=== Data for review ===

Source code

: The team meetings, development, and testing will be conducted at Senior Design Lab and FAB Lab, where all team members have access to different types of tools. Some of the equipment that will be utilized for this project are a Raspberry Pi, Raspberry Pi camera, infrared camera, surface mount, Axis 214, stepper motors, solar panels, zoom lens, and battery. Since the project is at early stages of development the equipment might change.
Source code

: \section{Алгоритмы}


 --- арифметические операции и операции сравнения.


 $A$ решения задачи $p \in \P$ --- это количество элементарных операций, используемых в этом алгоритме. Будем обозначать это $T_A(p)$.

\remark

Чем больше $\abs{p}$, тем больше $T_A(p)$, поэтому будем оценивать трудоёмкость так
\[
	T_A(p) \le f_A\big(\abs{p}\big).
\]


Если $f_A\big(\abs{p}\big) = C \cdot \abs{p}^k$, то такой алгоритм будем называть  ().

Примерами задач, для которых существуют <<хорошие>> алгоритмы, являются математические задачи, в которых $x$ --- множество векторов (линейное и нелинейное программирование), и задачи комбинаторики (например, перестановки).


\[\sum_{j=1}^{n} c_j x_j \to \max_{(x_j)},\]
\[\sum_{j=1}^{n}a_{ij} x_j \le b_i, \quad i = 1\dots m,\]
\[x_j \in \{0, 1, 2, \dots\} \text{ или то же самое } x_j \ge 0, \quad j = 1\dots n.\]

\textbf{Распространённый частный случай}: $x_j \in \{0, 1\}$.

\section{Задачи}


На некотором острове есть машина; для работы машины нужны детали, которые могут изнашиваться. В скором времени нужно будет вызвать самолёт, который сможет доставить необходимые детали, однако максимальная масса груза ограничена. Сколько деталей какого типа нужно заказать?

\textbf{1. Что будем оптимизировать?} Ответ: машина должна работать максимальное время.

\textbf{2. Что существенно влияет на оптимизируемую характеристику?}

===

Required action: Lines containing the word "quad" are to be tallied across the entries above; give only the resulting count.

Answer to the exercise: 2